Polícia
Vingança teria motivado sequência de crimes que terminou com morte de adolescente em Maceió
Polícia Civil concluiu investigações sobre os assassinatos de Binho, de 31 anos, e Maria Vitória, de 15; apuração aponta uma cadeia de retaliações entre os envolvidos
Uma sequência de vinganças e retaliações é apontada pela Polícia Civil de Alagoas como a principal explicação para dois homicídios investigados em Maceió. Os inquéritos sobre as mortes de um homem conhecido como Binho, de 31 anos, assassinado em abril, e da adolescente Maria Vitória Cardoso da Silva, de 15, morta em julho, foram concluídos após a análise de provas técnicas e depoimentos.
Segundo o delegado Arthur César, responsável pelas investigações, os dois casos estariam ligados por uma série de conflitos iniciada após uma agressão sofrida pela adolescente.
Conforme a investigação, Maria Vitória teria sido agredida por uma mulher e dois homens após deixar a residência onde vivia. A polícia trabalha com a possibilidade de que Binho estivesse entre os autores da agressão.
A adolescente teria decidido se vingar do grupo. Para os investigadores, essa reação acabou relacionada à morte de Binho, ocorrida em 22 de abril.
O homem mantinha uma relação anterior com a mulher que, posteriormente, passou a ser apontada como uma das envolvidas no sequestro de Maria Vitória.

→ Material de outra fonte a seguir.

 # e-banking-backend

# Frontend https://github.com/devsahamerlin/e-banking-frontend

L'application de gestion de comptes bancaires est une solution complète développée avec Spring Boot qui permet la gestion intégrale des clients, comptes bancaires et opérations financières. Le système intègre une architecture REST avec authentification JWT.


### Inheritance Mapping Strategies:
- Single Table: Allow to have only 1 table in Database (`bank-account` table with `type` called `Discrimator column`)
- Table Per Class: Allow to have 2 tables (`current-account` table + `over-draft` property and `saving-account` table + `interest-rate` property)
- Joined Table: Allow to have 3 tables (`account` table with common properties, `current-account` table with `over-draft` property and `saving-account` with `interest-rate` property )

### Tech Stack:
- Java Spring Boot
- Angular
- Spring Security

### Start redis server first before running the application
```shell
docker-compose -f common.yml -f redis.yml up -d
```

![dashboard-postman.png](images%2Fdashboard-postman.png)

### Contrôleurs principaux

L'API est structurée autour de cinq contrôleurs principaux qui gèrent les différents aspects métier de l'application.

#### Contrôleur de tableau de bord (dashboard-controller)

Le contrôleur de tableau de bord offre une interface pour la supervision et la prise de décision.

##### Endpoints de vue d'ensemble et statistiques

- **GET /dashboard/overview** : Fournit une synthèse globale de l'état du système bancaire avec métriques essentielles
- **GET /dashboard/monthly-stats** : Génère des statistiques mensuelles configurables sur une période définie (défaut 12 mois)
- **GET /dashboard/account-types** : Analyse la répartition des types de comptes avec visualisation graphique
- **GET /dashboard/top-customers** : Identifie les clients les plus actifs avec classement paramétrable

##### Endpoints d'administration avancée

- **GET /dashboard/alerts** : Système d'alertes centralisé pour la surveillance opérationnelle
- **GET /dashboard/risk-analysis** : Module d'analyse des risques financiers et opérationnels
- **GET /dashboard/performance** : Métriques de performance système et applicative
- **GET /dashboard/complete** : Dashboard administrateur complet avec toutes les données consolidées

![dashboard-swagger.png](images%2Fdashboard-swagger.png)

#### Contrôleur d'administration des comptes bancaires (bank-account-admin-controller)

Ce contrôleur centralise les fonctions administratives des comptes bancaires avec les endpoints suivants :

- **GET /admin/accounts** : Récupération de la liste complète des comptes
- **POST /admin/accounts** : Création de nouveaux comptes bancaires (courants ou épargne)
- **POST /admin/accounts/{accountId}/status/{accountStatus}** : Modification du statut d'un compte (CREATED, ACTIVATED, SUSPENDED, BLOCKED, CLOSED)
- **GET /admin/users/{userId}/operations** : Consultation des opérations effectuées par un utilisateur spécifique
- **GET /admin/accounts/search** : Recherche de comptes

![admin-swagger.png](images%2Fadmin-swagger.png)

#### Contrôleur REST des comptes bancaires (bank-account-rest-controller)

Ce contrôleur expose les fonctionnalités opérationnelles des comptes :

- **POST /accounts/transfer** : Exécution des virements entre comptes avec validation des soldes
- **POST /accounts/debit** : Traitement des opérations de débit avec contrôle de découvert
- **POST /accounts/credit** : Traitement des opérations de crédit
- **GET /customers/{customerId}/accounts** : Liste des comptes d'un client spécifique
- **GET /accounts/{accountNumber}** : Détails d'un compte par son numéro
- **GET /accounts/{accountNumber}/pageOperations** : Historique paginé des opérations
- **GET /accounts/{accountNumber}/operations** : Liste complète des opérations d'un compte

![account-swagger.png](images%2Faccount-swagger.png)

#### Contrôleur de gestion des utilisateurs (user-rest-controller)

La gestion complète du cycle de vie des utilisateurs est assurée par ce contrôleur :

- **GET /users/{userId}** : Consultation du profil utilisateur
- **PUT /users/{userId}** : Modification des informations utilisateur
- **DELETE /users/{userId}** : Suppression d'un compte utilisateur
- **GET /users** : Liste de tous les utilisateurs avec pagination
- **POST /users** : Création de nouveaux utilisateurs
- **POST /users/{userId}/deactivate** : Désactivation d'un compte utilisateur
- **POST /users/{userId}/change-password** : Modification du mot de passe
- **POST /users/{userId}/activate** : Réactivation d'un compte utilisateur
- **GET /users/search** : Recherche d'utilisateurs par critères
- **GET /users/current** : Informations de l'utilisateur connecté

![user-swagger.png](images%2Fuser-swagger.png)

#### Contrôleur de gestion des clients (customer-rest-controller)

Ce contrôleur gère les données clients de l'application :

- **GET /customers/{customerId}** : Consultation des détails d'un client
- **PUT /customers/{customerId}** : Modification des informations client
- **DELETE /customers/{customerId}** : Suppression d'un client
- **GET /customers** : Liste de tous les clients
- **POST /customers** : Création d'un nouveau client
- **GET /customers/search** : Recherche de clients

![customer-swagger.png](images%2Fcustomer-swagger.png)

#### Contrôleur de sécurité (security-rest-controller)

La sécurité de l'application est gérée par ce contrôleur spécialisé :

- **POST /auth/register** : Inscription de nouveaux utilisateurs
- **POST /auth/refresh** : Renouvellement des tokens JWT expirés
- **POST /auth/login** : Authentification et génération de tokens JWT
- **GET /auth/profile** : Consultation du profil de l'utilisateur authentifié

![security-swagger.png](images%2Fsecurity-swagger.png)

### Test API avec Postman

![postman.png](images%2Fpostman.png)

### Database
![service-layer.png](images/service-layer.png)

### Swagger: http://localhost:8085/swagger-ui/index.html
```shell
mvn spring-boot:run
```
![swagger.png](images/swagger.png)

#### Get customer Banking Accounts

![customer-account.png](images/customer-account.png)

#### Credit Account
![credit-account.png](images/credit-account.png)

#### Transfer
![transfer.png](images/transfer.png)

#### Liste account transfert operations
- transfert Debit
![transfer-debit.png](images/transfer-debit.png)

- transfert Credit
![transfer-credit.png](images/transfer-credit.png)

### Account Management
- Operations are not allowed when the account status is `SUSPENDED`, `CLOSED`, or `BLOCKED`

A Polícia Civil acredita que a morte de Binho desencadeou uma nova onda de retaliações.
A investigação aponta que Maria Vitória acabou se reencontrando com a mulher que seria alvo de sua vingança. Segundo a Polícia Civil, imagens de câmeras de segurança mostram o momento em que a adolescente é abordada em uma rua e colocada à força dentro de um veículo.
As imagens foram encaminhadas à Justiça, mas não foram divulgadas pela polícia.
A jovem teria sido levada para a região da Grota do Belo Monte, onde, de acordo com a investigação, foi torturada e assassinada.
O corpo foi posteriormente deixado em uma área utilizada para descarte irregular de lixo, na Avenida Juca Sampaio, no bairro do Jacintinho.
Maria Vitória foi morta em 1º de julho. O exame pericial apontou perfurações provocadas por arma branca como causa da morte. Também foram identificadas lesões no rosto, principalmente na região próxima aos olhos, além de arranhões nas costas, compatíveis, segundo a investigação, com a possibilidade de a vítima ter sido arrastada.
Polícia aponta participação de três homens e uma mulher
A mulher apontada como envolvida no sequestro e assassinato da adolescente foi indiciada pela Polícia Civil. Dois homens também são investigados por participação direta na execução.
Um deles, de 31 anos, foi preso preventivamente no dia 4 de agosto, no Jacintinho. A prisão ocorreu na mesma região onde o corpo da adolescente foi localizado.
Antes disso, em 23 de julho, uma mulher de 31 anos já havia sido presa preventivamente por suspeita de envolvimento no sequestro e homicídio.
A polícia ainda procura um terceiro homem que teria participação no crime.
De acordo com o delegado, outras pessoas ligadas ao sistema prisional também podem ter participado de uma espécie de julgamento informal contra Maria Vitória. Esses envolvidos, porém, ainda não foram identificados oficialmente.
Homem que aparece com carrinho não é suspeito de homicídio
Durante as investigações, imagens também mostraram um homem empurrando um carrinho de mão com um saco branco e deixando o material em uma área de descarte.
Apesar da cena ter chamado a atenção durante o caso, a Polícia Civil esclareceu que ele não participou do assassinato da adolescente.
Segundo o delegado, o homem teria acreditado que estava ajudando a transportar o corpo de um cachorro. Depois, teria sido ameaçado por integrantes do tráfico da região, que o impediram de sair de casa e determinaram que se desfizesse das roupas utilizadas naquele dia para dificultar sua identificação.
Para a Polícia Civil, os dois homicídios estão inseridos em uma sequência de conflitos pessoais e vinganças que se prolongou por meses.
Embora os investigados não tenham confessado formalmente todas as motivações apontadas pela polícia, os investigadores afirmam ter reunido elementos técnicos e testemunhais que sustentam a linha adotada nos inquéritos.
Com a conclusão das investigações, os procedimentos foram encaminhados para as medidas cabíveis no âmbito da Justiça.